*Description of the task:* With the pictures left out, write every entry down exactly.

[Collected data entries]
------------------------------------

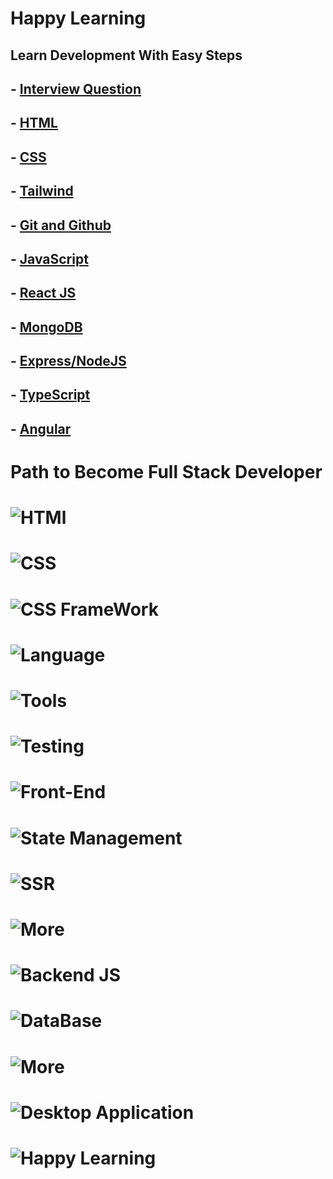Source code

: # Happy Learning

## Learn Development With Easy Steps

## - [Interview Question](./00%20Interview%20Questions/Readme.md)

## - [HTML](./01%20HTML/Readme.md)

## - [CSS](./02%20CSS/Readme.md)

## - [Tailwind](./03%20Tailwind/Readme.md)

## - [Git and Github](./04%20Git%20and%20Github/Readme.md)

## - [JavaScript](./05%20JavaScript/Readme.md)

## - [React JS](./06%20React/Readme.md)

## - [MongoDB](./07%20MongoDB/Readme.md)

## - [Express/NodeJS](./08%20Express%3ANodeJS/Readme.md)

## - [TypeScript](./09%20TypeScript/Readme.md)

## - [Angular](./10%20Angular/Readme.md)

# Path to Become Full Stack Developer

# ![HTMl](https://res.cloudinary.com/dsxhvl3q8/image/upload/v1670584566/HappyLearning/GuidedPath/Stage_1_zv41yb.png)

# ![CSS](https://res.cloudinary.com/dsxhvl3q8/image/upload/v1670584855/HappyLearning/GuidedPath/Stage2_drxmkp.png)

# ![CSS FrameWork](https://res.cloudinary.com/dsxhvl3q8/image/upload/v1670585154/HappyLearning/GuidedPath/Stage_3_bmsmvs.png)

# ![Language](https://res.cloudinary.com/dsxhvl3q8/image/upload/v1670585286/HappyLearning/GuidedPath/Stage_4_vzm5zo.png)

# ![Tools](https://res.cloudinary.com/dsxhvl3q8/image/upload/v1670585482/HappyLearning/GuidedPath/Stage_5_aisiwg.png)

# ![Testing](https://res.cloudinary.com/dsxhvl3q8/image/upload/v1670585629/HappyLearning/GuidedPath/Stage_6_ells8p.png)

# ![Front-End](https://res.cloudinary.com/dsxhvl3q8/image/upload/v1670585758/HappyLearning/GuidedPath/Stage_7_w1oyrk.png)

# ![State Management](https://res.cloudinary.com/dsxhvl3q8/image/upload/v1670585852/HappyLearning/GuidedPath/Stage_8_vvc3s7.png)

# ![SSR](https://res.cloudinary.com/dsxhvl3q8/image/upload/v1670585971/HappyLearning/GuidedPath/Stage_9_hcrdao.png)

# ![More](https://res.cloudinary.com/dsxhvl3q8/image/upload/v1670586075/HappyLearning/GuidedPath/Stage_10_obd8yf.png)

# ![Backend JS](https://res.cloudinary.com/dsxhvl3q8/image/upload/v1670586180/HappyLearning/GuidedPath/Stage_11_kursxk.png)

# ![DataBase](https://res.cloudinary.com/dsxhvl3q8/image/upload/v1670586265/HappyLearning/GuidedPath/Stage_12_f0cm4a.png)

# ![More](https://res.cloudinary.com/dsxhvl3q8/image/upload/v1670586345/HappyLearning/GuidedPath/Stage_13_ffqm7r.png)

# ![Desktop Application](https://res.cloudinary.com/dsxhvl3q8/image/upload/v1670586627/HappyLearning/GuidedPath/Stage_15_qottew.png)

# ![Happy Learning](https://res.cloudinary.com/dsxhvl3q8/image/upload/v1670586777/HappyLearning/GuidedPath/Stage_16_ciixs3.png)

------------------------------------

*Task result:*
Source code

: # Happy Learning

## Learn Development With Easy Steps

## - [Interview Question](./00%20Interview%20Questions/Readme.md)

## - [HTML](./01%20HTML/Readme.md)

## - [CSS](./02%20CSS/Readme.md)

## - [Tailwind](./03%20Tailwind/Readme.md)

## - [Git and Github](./04%20Git%20and%20Github/Readme.md)

## - [JavaScript](./05%20JavaScript/Readme.md)

## - [React JS](./06%20React/Readme.md)

## - [MongoDB](./07%20MongoDB/Readme.md)

## - [Express/NodeJS](./08%20Express%3ANodeJS/Readme.md)

## - [TypeScript](./09%20TypeScript/Readme.md)

## - [Angular](./10%20Angular/Readme.md)

# Path to Become Full Stack Developer

# ![HTMl](https://res.cloudinary.com/dsxhvl3q8/image/upload/v1670584566/HappyLearning/GuidedPath/Stage_1_zv41yb.png)

# ![CSS](https://res.cloudinary.com/dsxhvl3q8/image/upload/v1670584855/HappyLearning/GuidedPath/Stage2_drxmkp.png)

# ![CSS FrameWork](https://res.cloudinary.com/dsxhvl3q8/image/upload/v1670585154/HappyLearning/GuidedPath/Stage_3_bmsmvs.png)

# ![Language](https://res.cloudinary.com/dsxhvl3q8/image/upload/v1670585286/HappyLearning/GuidedPath/Stage_4_vzm5zo.png)

# ![Tools](https://res.cloudinary.com/dsxhvl3q8/image/upload/v1670585482/HappyLearning/GuidedPath/Stage_5_aisiwg.png)

# ![Testing](https://res.cloudinary.com/dsxhvl3q8/image/upload/v1670585629/HappyLearning/GuidedPath/Stage_6_ells8p.png)

# ![Front-End](https://res.cloudinary.com/dsxhvl3q8/image/upload/v1670585758/HappyLearning/GuidedPath/Stage_7_w1oyrk.png)

# ![State Management](https://res.cloudinary.com/dsxhvl3q8/image/upload/v1670585852/HappyLearning/GuidedPath/Stage_8_vvc3s7.png)

# ![SSR](https://res.cloudinary.com/dsxhvl3q8/image/upload/v1670585971/HappyLearning/GuidedPath/Stage_9_hcrdao.png)

# ![More](https://res.cloudinary.com/dsxhvl3q8/image/upload/v1670586075/HappyLearning/GuidedPath/Stage_10_obd8yf.png)

# ![Backend JS](https://res.cloudinary.com/dsxhvl3q8/image/upload/v1670586180/HappyLearning/GuidedPath/Stage_11_kursxk.png)

# ![DataBase](https://res.cloudinary.com/dsxhvl3q8/image/upload/v1670586265/HappyLearning/GuidedPath/Stage_12_f0cm4a.png)

# ![More](https://res.cloudinary.com/dsxhvl3q8/image/upload/v1670586345/HappyLearning/GuidedPath/Stage_13_ffqm7r.png)

# ![Desktop Application](https://res.cloudinary.com/dsxhvl3q8/image/upload/v1670586627/HappyLearning/GuidedPath/Stage_15_qottew.png)

# ![Happy Learning](https://res.cloudinary.com/dsxhvl3q8/image/upload/v1670586777/HappyLearning/GuidedPath/Stage_16_ciixs3.png)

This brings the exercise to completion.